(GIVEN RECORDS)

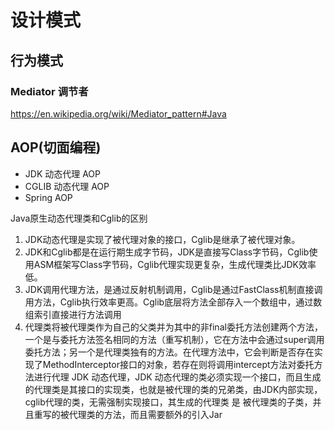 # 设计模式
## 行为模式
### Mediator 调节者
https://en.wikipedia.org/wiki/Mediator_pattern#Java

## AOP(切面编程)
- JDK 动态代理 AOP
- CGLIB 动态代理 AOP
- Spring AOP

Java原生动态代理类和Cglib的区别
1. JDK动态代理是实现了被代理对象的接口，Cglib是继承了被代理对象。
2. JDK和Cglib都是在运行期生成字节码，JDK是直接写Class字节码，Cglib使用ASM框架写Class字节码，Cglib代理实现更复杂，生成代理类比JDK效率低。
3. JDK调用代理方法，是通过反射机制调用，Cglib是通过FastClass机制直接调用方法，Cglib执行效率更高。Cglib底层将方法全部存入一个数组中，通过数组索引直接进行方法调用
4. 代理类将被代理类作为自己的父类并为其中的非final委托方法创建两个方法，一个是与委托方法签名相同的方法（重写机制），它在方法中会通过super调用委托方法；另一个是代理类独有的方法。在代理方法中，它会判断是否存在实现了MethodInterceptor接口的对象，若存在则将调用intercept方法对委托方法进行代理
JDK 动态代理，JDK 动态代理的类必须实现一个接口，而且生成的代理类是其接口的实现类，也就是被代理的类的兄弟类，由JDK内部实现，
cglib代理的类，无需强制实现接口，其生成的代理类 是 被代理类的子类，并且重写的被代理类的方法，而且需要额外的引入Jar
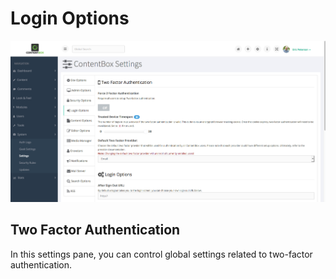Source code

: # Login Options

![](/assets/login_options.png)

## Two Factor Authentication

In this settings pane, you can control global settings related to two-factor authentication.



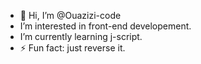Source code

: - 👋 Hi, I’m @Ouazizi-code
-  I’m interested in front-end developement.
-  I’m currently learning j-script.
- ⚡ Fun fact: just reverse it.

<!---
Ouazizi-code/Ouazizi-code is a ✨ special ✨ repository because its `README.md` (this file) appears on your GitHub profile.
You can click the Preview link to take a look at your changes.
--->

(End GIVEN RECORDS)
(GIVEN RECORDS)

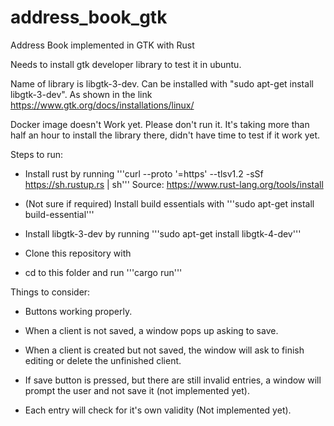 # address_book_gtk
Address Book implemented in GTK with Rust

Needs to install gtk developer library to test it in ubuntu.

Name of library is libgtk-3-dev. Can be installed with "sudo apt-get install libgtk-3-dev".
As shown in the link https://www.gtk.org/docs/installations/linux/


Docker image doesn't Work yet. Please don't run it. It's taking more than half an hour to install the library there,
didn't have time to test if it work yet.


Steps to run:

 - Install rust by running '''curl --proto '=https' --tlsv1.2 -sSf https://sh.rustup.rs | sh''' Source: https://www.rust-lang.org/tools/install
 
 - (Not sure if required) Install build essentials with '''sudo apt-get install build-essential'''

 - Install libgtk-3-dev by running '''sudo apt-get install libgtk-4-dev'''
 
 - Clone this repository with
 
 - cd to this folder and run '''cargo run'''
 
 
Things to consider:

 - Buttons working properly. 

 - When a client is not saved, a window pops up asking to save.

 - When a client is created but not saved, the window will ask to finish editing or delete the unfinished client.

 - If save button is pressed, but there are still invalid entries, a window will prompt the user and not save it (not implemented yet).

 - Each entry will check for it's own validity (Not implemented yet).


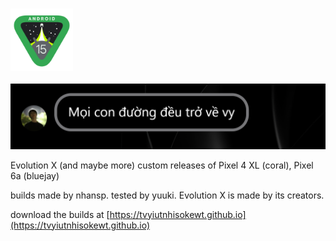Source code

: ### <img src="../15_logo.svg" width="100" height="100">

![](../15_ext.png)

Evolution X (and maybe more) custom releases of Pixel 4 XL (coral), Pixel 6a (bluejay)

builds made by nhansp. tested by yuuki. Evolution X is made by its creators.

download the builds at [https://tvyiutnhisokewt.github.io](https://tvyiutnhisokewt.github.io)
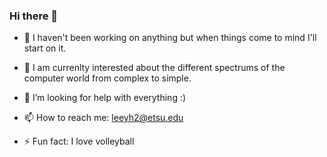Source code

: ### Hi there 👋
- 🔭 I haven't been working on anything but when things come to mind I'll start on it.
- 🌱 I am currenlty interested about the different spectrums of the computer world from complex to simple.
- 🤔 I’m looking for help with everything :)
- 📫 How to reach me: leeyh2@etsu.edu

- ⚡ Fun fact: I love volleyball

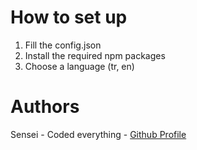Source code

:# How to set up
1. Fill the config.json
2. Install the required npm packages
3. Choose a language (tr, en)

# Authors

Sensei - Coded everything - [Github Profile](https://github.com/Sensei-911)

(End GIVEN RECORDS)
(GIVEN RECORDS)

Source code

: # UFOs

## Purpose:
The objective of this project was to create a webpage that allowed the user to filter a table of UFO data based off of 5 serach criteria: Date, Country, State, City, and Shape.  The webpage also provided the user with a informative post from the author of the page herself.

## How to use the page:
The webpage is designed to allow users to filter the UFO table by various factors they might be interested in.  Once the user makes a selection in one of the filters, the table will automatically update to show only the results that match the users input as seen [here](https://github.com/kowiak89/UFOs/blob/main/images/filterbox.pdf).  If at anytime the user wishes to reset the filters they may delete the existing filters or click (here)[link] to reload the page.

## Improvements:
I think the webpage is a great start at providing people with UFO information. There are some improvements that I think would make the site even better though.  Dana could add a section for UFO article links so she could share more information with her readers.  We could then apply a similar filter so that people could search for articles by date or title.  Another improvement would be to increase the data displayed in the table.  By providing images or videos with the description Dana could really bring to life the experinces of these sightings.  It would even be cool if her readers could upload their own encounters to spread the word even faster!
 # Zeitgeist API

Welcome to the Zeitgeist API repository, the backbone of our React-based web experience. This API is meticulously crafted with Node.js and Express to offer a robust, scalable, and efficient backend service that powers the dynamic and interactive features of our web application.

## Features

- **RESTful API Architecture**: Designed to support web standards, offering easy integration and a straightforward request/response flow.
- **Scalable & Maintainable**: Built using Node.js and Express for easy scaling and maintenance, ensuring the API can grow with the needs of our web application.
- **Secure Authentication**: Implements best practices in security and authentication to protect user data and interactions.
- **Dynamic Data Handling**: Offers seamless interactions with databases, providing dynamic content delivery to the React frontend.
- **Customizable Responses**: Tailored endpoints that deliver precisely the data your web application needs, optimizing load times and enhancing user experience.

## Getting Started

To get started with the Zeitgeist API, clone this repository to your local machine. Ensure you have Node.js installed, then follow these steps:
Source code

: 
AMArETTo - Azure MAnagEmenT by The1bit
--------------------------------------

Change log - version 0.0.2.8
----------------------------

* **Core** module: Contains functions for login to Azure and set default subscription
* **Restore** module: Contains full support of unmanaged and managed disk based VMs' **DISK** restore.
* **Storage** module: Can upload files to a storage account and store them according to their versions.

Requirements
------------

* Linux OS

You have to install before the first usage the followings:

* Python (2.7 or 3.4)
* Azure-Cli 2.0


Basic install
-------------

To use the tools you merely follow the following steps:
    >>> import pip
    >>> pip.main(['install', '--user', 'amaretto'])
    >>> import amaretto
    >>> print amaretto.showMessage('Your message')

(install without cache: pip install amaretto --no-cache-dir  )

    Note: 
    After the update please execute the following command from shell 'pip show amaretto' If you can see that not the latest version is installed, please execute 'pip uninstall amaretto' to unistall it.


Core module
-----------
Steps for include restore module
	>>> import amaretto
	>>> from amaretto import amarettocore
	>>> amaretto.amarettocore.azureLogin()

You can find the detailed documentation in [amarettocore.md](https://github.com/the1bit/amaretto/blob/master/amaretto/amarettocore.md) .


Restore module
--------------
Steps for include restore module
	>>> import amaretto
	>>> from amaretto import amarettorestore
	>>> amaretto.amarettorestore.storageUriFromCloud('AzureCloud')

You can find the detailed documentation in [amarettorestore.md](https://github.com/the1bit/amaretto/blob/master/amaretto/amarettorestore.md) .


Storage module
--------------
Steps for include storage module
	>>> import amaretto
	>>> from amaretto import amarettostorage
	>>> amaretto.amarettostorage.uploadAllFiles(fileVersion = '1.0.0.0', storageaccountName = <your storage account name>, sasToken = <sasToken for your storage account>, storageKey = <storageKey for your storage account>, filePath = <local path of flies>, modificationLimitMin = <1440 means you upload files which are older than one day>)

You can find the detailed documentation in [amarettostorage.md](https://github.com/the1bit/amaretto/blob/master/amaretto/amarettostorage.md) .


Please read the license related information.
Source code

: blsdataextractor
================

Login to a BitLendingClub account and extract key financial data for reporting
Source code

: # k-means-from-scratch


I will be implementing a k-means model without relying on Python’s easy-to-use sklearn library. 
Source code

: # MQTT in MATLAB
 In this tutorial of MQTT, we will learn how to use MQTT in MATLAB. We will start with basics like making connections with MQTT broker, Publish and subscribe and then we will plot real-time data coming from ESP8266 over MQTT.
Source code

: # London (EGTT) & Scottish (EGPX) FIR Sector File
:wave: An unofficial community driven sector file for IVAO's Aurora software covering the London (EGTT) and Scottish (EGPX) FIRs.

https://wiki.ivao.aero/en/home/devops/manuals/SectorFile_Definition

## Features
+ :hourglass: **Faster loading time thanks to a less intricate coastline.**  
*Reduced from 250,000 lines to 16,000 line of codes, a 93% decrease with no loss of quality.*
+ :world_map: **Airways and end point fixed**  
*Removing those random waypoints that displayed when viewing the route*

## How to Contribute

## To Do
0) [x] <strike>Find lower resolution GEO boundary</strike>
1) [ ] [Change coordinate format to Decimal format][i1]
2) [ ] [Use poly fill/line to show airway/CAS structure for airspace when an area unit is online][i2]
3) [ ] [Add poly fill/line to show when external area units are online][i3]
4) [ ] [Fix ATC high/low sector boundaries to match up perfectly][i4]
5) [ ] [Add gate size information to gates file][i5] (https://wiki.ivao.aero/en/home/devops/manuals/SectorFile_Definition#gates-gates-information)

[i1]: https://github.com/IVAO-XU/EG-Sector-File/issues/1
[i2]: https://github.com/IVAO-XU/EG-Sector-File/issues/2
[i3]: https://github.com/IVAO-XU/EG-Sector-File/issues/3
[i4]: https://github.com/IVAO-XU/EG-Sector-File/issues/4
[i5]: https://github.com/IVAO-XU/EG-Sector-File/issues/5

(End GIVEN RECORDS)

ABOUT THIS EXERCISE =
A clean copy is needed of the lines in the listing above from the one with "- When a client is created" through the one with "- 🌱 I am currenlty", exact in every word and free of pictures.

ANSWER SPACE =
 - When a client is created but not saved, the window will ask to finish editing or delete the unfinished client.

 - If save button is pressed, but there are still invalid entries, a window will prompt the user and not save it (not implemented yet).

 - Each entry will check for it's own validity (Not implemented yet).


Source code

: ### <img src="../15_logo.svg" width="100" height="100">

![](../15_ext.png)

Evolution X (and maybe more) custom releases of Pixel 4 XL (coral), Pixel 6a (bluejay)

builds made by nhansp. tested by yuuki. Evolution X is made by its creators.

download the builds at [https://tvyiutnhisokewt.github.io](https://tvyiutnhisokewt.github.io)
Source code

: ### Hi there 👋
- 🔭 I haven't been working on anything but when things come to mind I'll start on it.
- 🌱 I am currenlty interested about the different spectrums of the computer world from complex to simple.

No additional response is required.